Like when you're sitting at a coffee shop with your friend and you're actually drinking coffee and studying for finals and feeling really sophisticated but at the same time really vulnerable as you lay crumpled dollar bills on the counter and give the cashier a nervous smile.
Like when your parents decide to get a new car and get rid of the van you've had for ten years, which is maybe not something you should maybe feel sad about but the more you think about how you're never going to see that familiar green minivan ever again, the more it seems like a metaphor for your childhood and the closer you are to wanting to cry. Because the new car is nice and has a sunroof but it smells like a rental car and the leather isn't comfortably worn in and the seatback pockets aren't filled with a menagerie of random items like they used to be.

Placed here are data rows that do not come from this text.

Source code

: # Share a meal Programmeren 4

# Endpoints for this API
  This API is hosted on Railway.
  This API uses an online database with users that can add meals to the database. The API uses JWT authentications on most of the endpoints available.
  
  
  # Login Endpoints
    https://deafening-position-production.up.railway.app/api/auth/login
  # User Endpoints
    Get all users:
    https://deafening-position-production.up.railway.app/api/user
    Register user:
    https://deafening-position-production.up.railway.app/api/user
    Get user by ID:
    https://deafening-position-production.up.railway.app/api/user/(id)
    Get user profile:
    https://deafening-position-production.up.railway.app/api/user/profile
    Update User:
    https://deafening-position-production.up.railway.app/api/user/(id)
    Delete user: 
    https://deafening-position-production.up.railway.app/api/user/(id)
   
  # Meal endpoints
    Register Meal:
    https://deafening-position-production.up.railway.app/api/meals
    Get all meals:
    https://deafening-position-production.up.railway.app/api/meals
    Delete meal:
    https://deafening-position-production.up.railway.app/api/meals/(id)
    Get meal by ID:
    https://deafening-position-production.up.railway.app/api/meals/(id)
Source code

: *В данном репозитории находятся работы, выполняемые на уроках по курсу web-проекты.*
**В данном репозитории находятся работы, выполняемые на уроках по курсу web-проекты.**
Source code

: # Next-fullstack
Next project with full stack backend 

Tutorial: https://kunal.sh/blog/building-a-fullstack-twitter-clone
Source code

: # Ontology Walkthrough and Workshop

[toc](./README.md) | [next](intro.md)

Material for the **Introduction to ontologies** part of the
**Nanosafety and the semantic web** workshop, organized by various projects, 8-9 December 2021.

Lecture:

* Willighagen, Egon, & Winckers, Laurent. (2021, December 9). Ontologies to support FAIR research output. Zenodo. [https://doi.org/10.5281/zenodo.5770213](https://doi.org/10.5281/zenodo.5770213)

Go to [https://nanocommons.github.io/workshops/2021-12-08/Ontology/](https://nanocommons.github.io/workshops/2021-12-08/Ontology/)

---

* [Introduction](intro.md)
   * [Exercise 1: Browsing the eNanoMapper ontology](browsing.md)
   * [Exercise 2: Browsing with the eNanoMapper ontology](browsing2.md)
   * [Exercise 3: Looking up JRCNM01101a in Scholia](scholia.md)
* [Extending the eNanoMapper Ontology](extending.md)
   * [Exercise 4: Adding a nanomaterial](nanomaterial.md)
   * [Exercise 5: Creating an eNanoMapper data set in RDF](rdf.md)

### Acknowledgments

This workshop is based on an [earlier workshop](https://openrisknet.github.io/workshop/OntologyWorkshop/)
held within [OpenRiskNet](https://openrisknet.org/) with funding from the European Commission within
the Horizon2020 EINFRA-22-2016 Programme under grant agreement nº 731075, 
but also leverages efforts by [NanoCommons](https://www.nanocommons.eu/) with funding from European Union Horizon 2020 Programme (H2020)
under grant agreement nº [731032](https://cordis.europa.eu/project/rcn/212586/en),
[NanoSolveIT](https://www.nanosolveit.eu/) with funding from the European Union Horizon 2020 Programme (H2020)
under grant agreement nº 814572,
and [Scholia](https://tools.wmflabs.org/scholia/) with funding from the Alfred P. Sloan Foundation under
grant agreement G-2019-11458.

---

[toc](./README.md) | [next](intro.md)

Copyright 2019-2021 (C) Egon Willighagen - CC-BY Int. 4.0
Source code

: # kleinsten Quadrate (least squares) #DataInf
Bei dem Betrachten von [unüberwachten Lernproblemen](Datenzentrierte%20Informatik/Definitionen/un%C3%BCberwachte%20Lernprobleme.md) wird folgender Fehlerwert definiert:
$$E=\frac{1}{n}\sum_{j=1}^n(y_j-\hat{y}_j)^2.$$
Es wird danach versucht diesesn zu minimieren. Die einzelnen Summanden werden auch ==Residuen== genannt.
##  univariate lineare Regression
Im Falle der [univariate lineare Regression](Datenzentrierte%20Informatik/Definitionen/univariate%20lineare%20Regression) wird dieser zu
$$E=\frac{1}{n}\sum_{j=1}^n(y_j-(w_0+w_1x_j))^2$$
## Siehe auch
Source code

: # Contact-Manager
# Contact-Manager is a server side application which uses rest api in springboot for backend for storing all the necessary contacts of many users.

And suddenly you're at a graduation party (or at least, the remnants of one) and you're thinking how in two years, that will be you graduating, which is crazy because two years ago was the end of eighth grade and that seems like just yesterday.
It's all happening so fast. I feel like my life is an exponential equation and it's been picking up speed since I was born and I'm just accelerating towards death. Maybe that's a morbid way of putting it but it's the truth. These thoughts are terrifying but they only seem overwhelming if you think about them. So I try not to.